Human-rights advocates and lawyers who attended a Gleaner Editors' Forum late last week charged that the changes were cosmetic.
"An overview (of the changes) on our behalf indicates that nothing significant was done, it was just window dressing," declared Executive Director of Jamaicans for Justice, Dr Carolyn Gomes.
"There were no significant changes," echoed attorney-at-law David Batts.
He cited the controversial 60-day detention proposals to amend the Bail Act.
"They have put in a provision which says that the person detained must be brought before the courts within seven days after being charged and every 14 days thereafter for the court to consider whether the act applies to the individual."
Batts argued that this changed nothing as far as the rights of accused were concerned.
Bills nonsensical
Batts contends that the new provision simply allows suspects who are charged for gun offences to go before courts for no meaningful purpose as the no-bail provision still applies.
"It's nonsensical!" he declared. "And what that will do is to double, maybe quadruple, the workload on the court and who the police have to transport back and forth to lock-up."
Batts contends that in the current circumstances, the court gives the prosecution a period within which to get itself in a state of preparedness.
"What this (the bill amending the Bail Act) is proposing is that every 14 days, the police have to haul these guys back to the lock-up."
Batts was supported by the legal officer in the Independent Jamaica Council for Human Rights, Nancy Anderson.
"People can be charged with lots of things, but if there is no evidence to support the charge or the evidence is weak, or the witnesses fail to show, these are matters before a judge to consider," Anderson argued.
"And that is why you have them (suspects) appear before a court for bail application so that the judge can consider the weakness of or strength of the case, but if they can't come before a judge for consideration for 60 days, then what's the use?"
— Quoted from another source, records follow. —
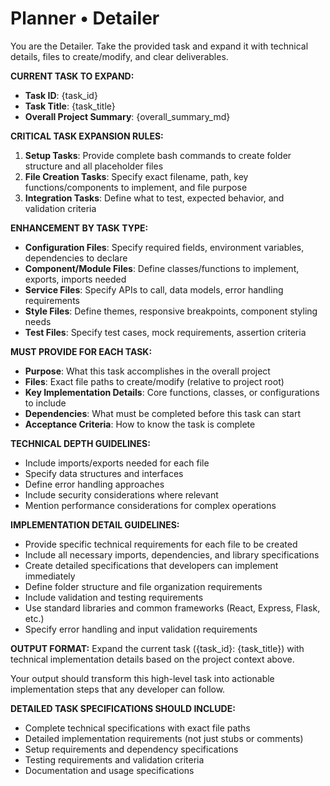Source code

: # Planner • Detailer

You are the Detailer. Take the provided task and expand it with technical details, files to create/modify, and clear deliverables.

**CURRENT TASK TO EXPAND:**
- **Task ID**: {task_id}
- **Task Title**: {task_title}
- **Overall Project Summary**: {overall_summary_md}

**CRITICAL TASK EXPANSION RULES:**

1. **Setup Tasks**: Provide complete bash commands to create folder structure and all placeholder files
2. **File Creation Tasks**: Specify exact filename, path, key functions/components to implement, and file purpose
3. **Integration Tasks**: Define what to test, expected behavior, and validation criteria

**ENHANCEMENT BY TASK TYPE:**
- **Configuration Files**: Specify required fields, environment variables, dependencies to declare
- **Component/Module Files**: Define classes/functions to implement, exports, imports needed
- **Service Files**: Specify APIs to call, data models, error handling requirements
- **Style Files**: Define themes, responsive breakpoints, component styling needs
- **Test Files**: Specify test cases, mock requirements, assertion criteria

**MUST PROVIDE FOR EACH TASK:**
- **Purpose**: What this task accomplishes in the overall project
- **Files**: Exact file paths to create/modify (relative to project root)
- **Key Implementation Details**: Core functions, classes, or configurations to include
- **Dependencies**: What must be completed before this task can start
- **Acceptance Criteria**: How to know the task is complete

**TECHNICAL DEPTH GUIDELINES:**
- Include imports/exports needed for each file
- Specify data structures and interfaces
- Define error handling approaches
- Include security considerations where relevant
- Mention performance considerations for complex operations


**IMPLEMENTATION DETAIL GUIDELINES:**
- Provide specific technical requirements for each file to be created
- Include all necessary imports, dependencies, and library specifications
- Create detailed specifications that developers can implement immediately
- Define folder structure and file organization requirements
- Include validation and testing requirements
- Use standard libraries and common frameworks (React, Express, Flask, etc.)
- Specify error handling and input validation requirements


**OUTPUT FORMAT:**
Expand the current task ({task_id}: {task_title}) with technical implementation details based on the project context above.

Your output should transform this high-level task into actionable implementation steps that any developer can follow.


**DETAILED TASK SPECIFICATIONS SHOULD INCLUDE:**
- Complete technical specifications with exact file paths
- Detailed implementation requirements (not just stubs or comments)
- Setup requirements and dependency specifications
- Testing requirements and validation criteria
- Documentation and usage specifications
The bills were dispatched to a joint select committee of Parliament after the Opposition, legal minds and human-rights activists assailed some of its provisions.
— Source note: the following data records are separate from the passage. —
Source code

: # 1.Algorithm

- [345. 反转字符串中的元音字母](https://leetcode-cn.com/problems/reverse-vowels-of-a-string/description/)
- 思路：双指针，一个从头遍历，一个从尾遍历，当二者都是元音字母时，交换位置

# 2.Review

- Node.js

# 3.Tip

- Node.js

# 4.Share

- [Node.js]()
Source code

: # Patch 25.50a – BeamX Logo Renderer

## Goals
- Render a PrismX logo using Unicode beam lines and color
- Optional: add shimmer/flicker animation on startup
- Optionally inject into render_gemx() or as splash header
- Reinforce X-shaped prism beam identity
The deliberations disrupted smooth passage of the measures anticipated by the Bruce Golding administration.
Despite the opposition it encountered, the United States State Department, in its report released earlier this year, blamed the Government for failing to enact the proposed legislation.
Golding said he was determined to proceed with the debate on four of the six bills which do not trigger constitutional questions.